¡Imagínense el atraco perfecto! En 2022, un camión blindado de Brinks viaja por California cargado hasta los topes de diamantes, esmeraldas, rubíes, oro y joyas varias. Valor estimado: 100 millones de dólares. Sí, 100.000.000 USD. No es un error de tipeo. Un golpe maestro que dejó a los dueños preguntándose si deberían haber contratado ninjas en vez de guardias armados. Y el principal sospechoso: Jeson Nelon Presilla Flores, ecuatoriano de 42 años, residente permanente legal en EE.UU. Uno de los siete acusados. El cerebro (o al menos el que más se llevó la fama).
¿Libre? ¡Claro, con fianza y todo!
En agosto de 2025, un juez federal mira al tipo y dice: “¿Prisión preventiva? No, gracias. Tú eres un residente legal, te declaras no culpable y pareces buena gente… ¡Libertad bajo fianza!” Y así, Presilla sale caminando de la corte como si acabara de ganar la lotería. Mientras los fiscales preparan el juicio por conspiración para robar carga interestatal, él está en su casa, tomando café, viendo series y probablemente contando diamantes imaginarios. Porque en Estados Unidos, hasta que te condenen, eres “inocente”. Inocente con 100 millones en joyas desaparecidas, pero inocente al fin.
ICE entra en escena… y se equivoca de película
Septiembre 2025: ICE lo agarra por algún rollo migratorio (detalles aburridos, no importan). Lo meten en custodia de inmigración. Y aquí viene el chiste. En su audiencia del 16 de diciembre de 2025, Presilla, con cara de niño bueno, dice: “Señores, reconozco que no tengo papeles en regla… ¿me pueden mandar de vuelta a Ecuador voluntariamente?

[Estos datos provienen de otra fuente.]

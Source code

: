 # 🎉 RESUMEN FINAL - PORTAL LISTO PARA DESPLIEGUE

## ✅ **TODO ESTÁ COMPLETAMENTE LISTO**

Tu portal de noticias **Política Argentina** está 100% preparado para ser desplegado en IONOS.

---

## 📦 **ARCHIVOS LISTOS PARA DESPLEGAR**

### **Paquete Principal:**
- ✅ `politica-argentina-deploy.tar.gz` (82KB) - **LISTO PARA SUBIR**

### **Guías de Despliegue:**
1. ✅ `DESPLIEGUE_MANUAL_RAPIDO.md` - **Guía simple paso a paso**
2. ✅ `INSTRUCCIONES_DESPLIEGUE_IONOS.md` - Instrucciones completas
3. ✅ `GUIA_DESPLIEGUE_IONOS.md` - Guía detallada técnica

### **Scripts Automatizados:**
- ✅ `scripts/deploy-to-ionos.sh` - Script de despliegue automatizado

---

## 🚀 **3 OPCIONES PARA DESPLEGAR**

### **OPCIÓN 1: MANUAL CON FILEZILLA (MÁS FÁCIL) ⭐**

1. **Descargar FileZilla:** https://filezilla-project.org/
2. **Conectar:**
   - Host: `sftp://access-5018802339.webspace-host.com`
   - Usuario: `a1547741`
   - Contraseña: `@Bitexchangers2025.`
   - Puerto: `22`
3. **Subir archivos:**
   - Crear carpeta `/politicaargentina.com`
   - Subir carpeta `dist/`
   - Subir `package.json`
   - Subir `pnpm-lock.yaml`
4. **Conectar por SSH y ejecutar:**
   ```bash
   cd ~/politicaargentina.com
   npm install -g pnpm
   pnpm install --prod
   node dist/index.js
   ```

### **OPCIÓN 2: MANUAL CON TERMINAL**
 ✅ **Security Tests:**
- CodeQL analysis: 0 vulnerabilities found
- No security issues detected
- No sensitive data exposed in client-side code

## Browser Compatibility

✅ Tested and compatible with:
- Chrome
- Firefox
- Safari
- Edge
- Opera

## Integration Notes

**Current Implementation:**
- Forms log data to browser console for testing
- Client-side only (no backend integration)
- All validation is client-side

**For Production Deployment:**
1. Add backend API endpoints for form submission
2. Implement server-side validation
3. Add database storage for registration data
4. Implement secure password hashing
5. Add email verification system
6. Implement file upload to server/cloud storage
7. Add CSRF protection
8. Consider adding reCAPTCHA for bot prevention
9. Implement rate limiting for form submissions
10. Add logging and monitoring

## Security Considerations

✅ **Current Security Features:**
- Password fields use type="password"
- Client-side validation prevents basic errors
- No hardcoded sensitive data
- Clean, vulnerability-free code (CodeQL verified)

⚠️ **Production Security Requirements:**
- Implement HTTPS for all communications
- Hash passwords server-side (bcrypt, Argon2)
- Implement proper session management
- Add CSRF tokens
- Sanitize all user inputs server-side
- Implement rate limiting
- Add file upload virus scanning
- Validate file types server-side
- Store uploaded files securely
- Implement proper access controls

Porfa.” Y ICE, en vez de consultar con los fiscales federales que llevan el caso criminal, responde: “¡Claro, mi rey! Pa’ Ecuador te vas. ¿Cuándo quieres el boleto?” Lo deportan a finales de diciembre 2025 o inicios de enero 2026. Destino final: Ecuador. (Al principio pidió Chile, pero al final fue a su tierra natal. Más barato el pasaje, supongo).
¿Por qué ICE no se enteró de que era el ladrón del millón?
Porque la coordinación entre ICE y el Departamento de Justicia es tan fluida como un carro sin aceite en subida. Los fiscales federales se enteraron después. Quedaron “atónitos”, “stunned”, boquiabiertos, con la cara más roja que un rubí robado. Nadie les pasó el memo. Nadie les dijo: “Oigan, este tipo que van a juzgar por 100 millones… ICE lo está dejando ir porque él pidió voluntariamente”. Resultado: una vez en Ecuador, extraditarlo es más difícil que convencer a un político de que devuelva la plata. Caso penal contra Presilla Flores: prácticamente muerto. Joyas: perdidas para siempre. Justicia: en modo avión.
Moraleja con mucho sarcasmo
Si alguna vez te acusan de robar 100 millones en joyas:
- Pide libertad bajo fianza.
- Espera que ICE te agarre por inmigración.
- Pide deportación voluntaria.
- Desaparece en tu país natal con una sonrisa. ¡Funciona! Pregúntenle a Jeson Nelon Presilla Flores, el hombre que convirtió un juicio federal en unas vacaciones pagadas por el gobierno americano.
Fin de la transmisión sarcástica. ¿Próxima entrega? Cuando encuentren las joyas… o cuando ICE descubra que también dejó escapar a El Chapo por error.